• _What you should do_
Write each line below back out exactly, omitting its pictures.

+++

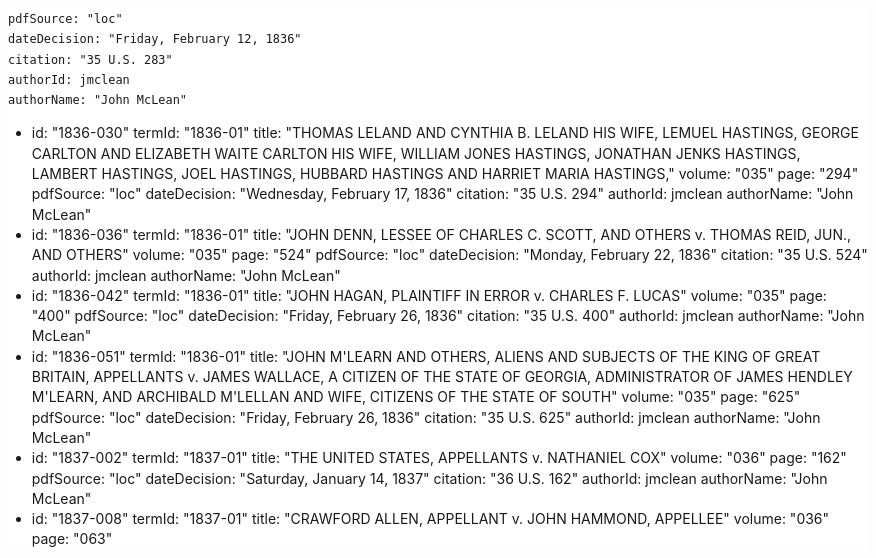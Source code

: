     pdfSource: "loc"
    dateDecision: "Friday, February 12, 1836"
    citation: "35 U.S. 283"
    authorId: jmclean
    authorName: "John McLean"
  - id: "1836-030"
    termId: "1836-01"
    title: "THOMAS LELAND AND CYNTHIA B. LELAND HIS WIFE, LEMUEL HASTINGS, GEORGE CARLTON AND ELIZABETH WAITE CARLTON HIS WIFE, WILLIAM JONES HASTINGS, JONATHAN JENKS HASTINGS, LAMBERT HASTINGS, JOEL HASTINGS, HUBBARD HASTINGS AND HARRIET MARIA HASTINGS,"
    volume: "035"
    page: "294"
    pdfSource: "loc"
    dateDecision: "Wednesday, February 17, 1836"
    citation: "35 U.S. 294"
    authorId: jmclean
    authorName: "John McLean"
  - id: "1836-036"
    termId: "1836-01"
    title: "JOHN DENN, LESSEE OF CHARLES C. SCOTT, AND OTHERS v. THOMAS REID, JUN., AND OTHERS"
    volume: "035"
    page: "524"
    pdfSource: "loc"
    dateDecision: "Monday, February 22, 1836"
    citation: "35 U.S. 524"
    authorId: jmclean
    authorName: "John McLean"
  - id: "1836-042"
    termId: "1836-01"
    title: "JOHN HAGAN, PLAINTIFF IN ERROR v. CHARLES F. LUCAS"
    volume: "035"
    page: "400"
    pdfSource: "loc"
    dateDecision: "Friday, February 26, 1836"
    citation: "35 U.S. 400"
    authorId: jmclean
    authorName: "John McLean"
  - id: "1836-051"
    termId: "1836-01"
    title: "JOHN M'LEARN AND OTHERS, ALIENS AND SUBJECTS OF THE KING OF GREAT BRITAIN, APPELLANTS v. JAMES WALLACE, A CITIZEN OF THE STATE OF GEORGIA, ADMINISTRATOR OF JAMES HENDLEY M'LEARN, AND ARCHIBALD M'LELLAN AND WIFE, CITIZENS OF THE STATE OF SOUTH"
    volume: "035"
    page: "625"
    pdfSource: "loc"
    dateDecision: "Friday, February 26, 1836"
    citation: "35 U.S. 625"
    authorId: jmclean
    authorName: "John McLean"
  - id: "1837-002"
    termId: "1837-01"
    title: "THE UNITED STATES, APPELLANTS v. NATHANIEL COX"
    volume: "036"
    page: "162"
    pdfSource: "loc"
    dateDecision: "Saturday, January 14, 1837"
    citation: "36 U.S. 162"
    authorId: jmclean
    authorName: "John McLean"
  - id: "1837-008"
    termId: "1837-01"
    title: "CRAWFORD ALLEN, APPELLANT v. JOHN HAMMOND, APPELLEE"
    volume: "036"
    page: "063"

+++

• _Written solution_
Source code

:     pdfSource: "loc"
    dateDecision: "Friday, February 12, 1836"
    citation: "35 U.S. 283"
    authorId: jmclean
    authorName: "John McLean"
  - id: "1836-030"
    termId: "1836-01"
    title: "THOMAS LELAND AND CYNTHIA B. LELAND HIS WIFE, LEMUEL HASTINGS, GEORGE CARLTON AND ELIZABETH WAITE CARLTON HIS WIFE, WILLIAM JONES HASTINGS, JONATHAN JENKS HASTINGS, LAMBERT HASTINGS, JOEL HASTINGS, HUBBARD HASTINGS AND HARRIET MARIA HASTINGS,"
    volume: "035"
    page: "294"
    pdfSource: "loc"
    dateDecision: "Wednesday, February 17, 1836"
    citation: "35 U.S. 294"
    authorId: jmclean
    authorName: "John McLean"
  - id: "1836-036"
    termId: "1836-01"
    title: "JOHN DENN, LESSEE OF CHARLES C. SCOTT, AND OTHERS v. THOMAS REID, JUN., AND OTHERS"
    volume: "035"
    page: "524"
    pdfSource: "loc"
    dateDecision: "Monday, February 22, 1836"
    citation: "35 U.S. 524"
    authorId: jmclean
    authorName: "John McLean"
  - id: "1836-042"
    termId: "1836-01"
    title: "JOHN HAGAN, PLAINTIFF IN ERROR v. CHARLES F. LUCAS"
    volume: "035"
    page: "400"
    pdfSource: "loc"
    dateDecision: "Friday, February 26, 1836"
    citation: "35 U.S. 400"
    authorId: jmclean
    authorName: "John McLean"
  - id: "1836-051"
    termId: "1836-01"
    title: "JOHN M'LEARN AND OTHERS, ALIENS AND SUBJECTS OF THE KING OF GREAT BRITAIN, APPELLANTS v. JAMES WALLACE, A CITIZEN OF THE STATE OF GEORGIA, ADMINISTRATOR OF JAMES HENDLEY M'LEARN, AND ARCHIBALD M'LELLAN AND WIFE, CITIZENS OF THE STATE OF SOUTH"
    volume: "035"
    page: "625"
    pdfSource: "loc"
    dateDecision: "Friday, February 26, 1836"
    citation: "35 U.S. 625"
    authorId: jmclean
    authorName: "John McLean"
  - id: "1837-002"
    termId: "1837-01"
    title: "THE UNITED STATES, APPELLANTS v. NATHANIEL COX"
    volume: "036"
    page: "162"
    pdfSource: "loc"
    dateDecision: "Saturday, January 14, 1837"
    citation: "36 U.S. 162"
    authorId: jmclean
    authorName: "John McLean"
  - id: "1837-008"
    termId: "1837-01"
    title: "CRAWFORD ALLEN, APPELLANT v. JOHN HAMMOND, APPELLEE"
    volume: "036"
    page: "063"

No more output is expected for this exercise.